EXERCISE: Within the records below, filter for lines carrying the word "analytics" and copy them.
--- --- ---
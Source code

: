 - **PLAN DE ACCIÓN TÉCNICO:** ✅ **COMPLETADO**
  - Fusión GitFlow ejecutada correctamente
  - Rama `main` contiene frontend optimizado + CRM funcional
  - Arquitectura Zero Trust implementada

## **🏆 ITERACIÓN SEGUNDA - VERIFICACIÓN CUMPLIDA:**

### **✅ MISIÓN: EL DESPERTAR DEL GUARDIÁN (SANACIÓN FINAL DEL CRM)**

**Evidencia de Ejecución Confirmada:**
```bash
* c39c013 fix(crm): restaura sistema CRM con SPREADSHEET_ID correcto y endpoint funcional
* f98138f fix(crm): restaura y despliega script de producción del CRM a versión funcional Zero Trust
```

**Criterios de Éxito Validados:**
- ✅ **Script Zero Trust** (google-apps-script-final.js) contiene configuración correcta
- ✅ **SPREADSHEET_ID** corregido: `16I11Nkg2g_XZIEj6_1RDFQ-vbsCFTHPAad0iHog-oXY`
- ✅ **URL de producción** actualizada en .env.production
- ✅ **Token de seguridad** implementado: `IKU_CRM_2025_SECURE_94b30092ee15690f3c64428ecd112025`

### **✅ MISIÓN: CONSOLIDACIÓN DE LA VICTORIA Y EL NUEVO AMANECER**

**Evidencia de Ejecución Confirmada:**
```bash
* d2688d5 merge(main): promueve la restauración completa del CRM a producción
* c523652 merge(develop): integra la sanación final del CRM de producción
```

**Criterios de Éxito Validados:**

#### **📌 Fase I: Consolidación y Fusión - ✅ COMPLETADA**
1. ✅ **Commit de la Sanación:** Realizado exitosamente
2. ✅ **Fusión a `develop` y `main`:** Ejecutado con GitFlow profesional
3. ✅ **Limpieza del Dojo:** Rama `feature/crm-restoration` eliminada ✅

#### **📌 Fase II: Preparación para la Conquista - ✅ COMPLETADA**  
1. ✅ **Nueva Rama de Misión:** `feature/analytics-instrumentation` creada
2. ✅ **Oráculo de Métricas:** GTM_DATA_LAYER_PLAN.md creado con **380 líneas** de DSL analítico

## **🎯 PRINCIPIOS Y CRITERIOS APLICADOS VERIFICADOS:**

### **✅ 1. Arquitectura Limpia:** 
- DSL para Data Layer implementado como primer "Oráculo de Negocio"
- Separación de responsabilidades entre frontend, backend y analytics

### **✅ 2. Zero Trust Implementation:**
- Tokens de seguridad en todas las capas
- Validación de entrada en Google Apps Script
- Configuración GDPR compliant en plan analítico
--- --- ---
TASK OUTPUT:
1. ✅ **Nueva Rama de Misión:** `feature/analytics-instrumentation` creada
- Separación de responsabilidades entre frontend, backend y analytics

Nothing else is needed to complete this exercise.